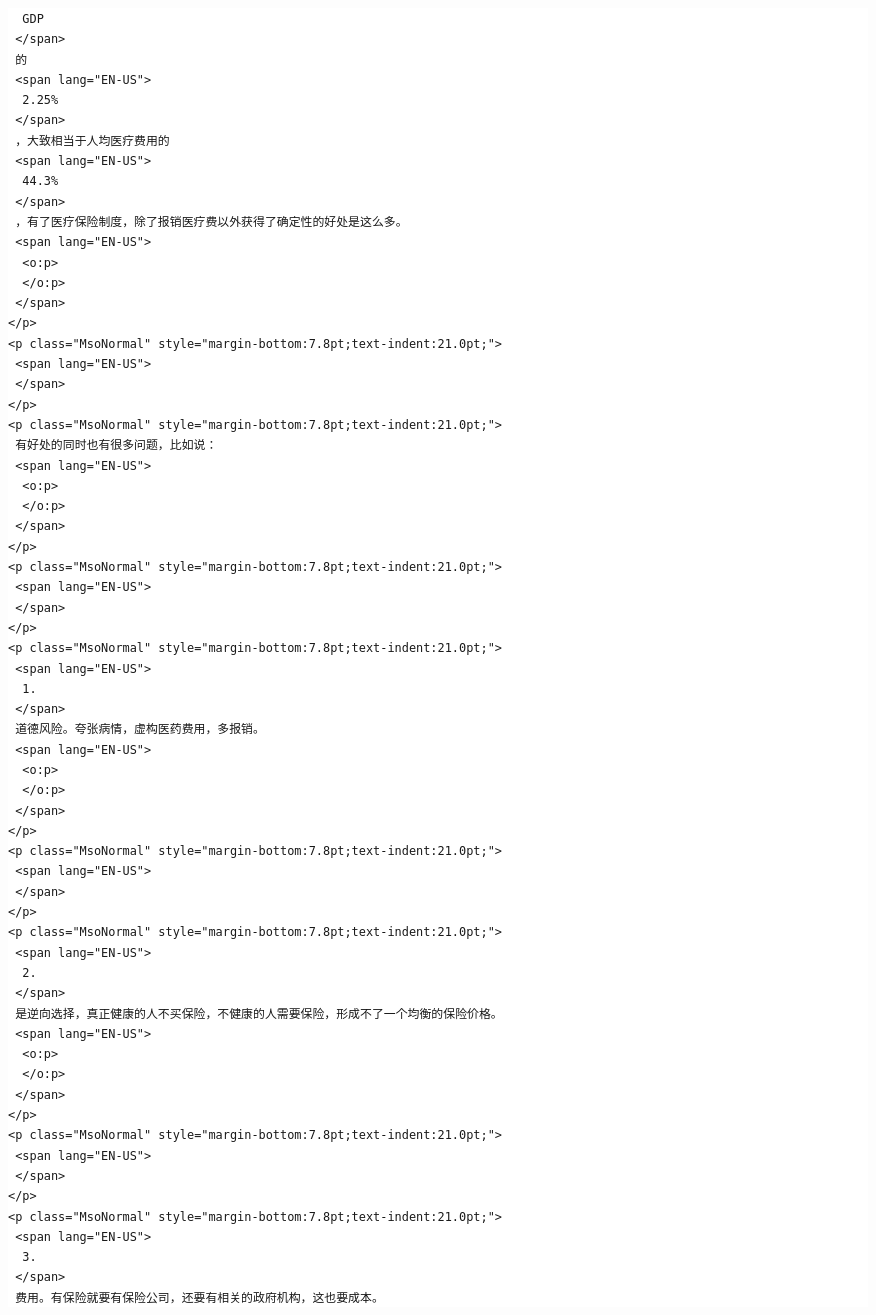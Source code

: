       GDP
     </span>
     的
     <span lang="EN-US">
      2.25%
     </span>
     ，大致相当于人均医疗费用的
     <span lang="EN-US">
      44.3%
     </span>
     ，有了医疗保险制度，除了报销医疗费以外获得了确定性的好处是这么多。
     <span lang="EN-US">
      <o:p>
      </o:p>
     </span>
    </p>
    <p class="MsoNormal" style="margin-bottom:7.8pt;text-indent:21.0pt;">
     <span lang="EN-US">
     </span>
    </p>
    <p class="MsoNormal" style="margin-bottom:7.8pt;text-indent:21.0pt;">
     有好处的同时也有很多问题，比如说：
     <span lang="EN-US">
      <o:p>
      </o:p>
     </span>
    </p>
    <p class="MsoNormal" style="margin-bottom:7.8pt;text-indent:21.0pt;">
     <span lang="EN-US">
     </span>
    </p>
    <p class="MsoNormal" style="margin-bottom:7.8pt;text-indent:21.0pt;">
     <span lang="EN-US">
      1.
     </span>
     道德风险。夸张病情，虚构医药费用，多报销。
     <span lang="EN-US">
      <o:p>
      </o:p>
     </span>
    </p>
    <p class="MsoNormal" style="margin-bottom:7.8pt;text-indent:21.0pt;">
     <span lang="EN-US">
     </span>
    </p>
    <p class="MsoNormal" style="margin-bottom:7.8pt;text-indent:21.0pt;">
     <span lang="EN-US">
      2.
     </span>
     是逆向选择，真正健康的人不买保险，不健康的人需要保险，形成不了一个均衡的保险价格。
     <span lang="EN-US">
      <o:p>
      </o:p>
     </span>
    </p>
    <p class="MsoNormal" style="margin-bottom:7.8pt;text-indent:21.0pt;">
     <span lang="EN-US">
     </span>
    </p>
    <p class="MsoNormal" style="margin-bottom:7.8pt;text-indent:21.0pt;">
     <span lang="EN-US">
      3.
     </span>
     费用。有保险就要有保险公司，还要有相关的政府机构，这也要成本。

****************************************

WORK REQUEST –
Copy out the data above exactly, except the pictures.

ANSWER FOR THIS EXERCISE –
Source code

:       GDP
     </span>
     的
     <span lang="EN-US">
      2.25%
     </span>
     ，大致相当于人均医疗费用的
     <span lang="EN-US">
      44.3%
     </span>
     ，有了医疗保险制度，除了报销医疗费以外获得了确定性的好处是这么多。
     <span lang="EN-US">
      <o:p>
      </o:p>
     </span>
    </p>
    <p class="MsoNormal" style="margin-bottom:7.8pt;text-indent:21.0pt;">
     <span lang="EN-US">
     </span>
    </p>
    <p class="MsoNormal" style="margin-bottom:7.8pt;text-indent:21.0pt;">
     有好处的同时也有很多问题，比如说：
     <span lang="EN-US">
      <o:p>
      </o:p>
     </span>
    </p>
    <p class="MsoNormal" style="margin-bottom:7.8pt;text-indent:21.0pt;">
     <span lang="EN-US">
     </span>
    </p>
    <p class="MsoNormal" style="margin-bottom:7.8pt;text-indent:21.0pt;">
     <span lang="EN-US">
      1.
     </span>
     道德风险。夸张病情，虚构医药费用，多报销。
     <span lang="EN-US">
      <o:p>
      </o:p>
     </span>
    </p>
    <p class="MsoNormal" style="margin-bottom:7.8pt;text-indent:21.0pt;">
     <span lang="EN-US">
     </span>
    </p>
    <p class="MsoNormal" style="margin-bottom:7.8pt;text-indent:21.0pt;">
     <span lang="EN-US">
      2.
     </span>
     是逆向选择，真正健康的人不买保险，不健康的人需要保险，形成不了一个均衡的保险价格。
     <span lang="EN-US">
      <o:p>
      </o:p>
     </span>
    </p>
    <p class="MsoNormal" style="margin-bottom:7.8pt;text-indent:21.0pt;">
     <span lang="EN-US">
     </span>
    </p>
    <p class="MsoNormal" style="margin-bottom:7.8pt;text-indent:21.0pt;">
     <span lang="EN-US">
      3.
     </span>
     费用。有保险就要有保险公司，还要有相关的政府机构，这也要成本。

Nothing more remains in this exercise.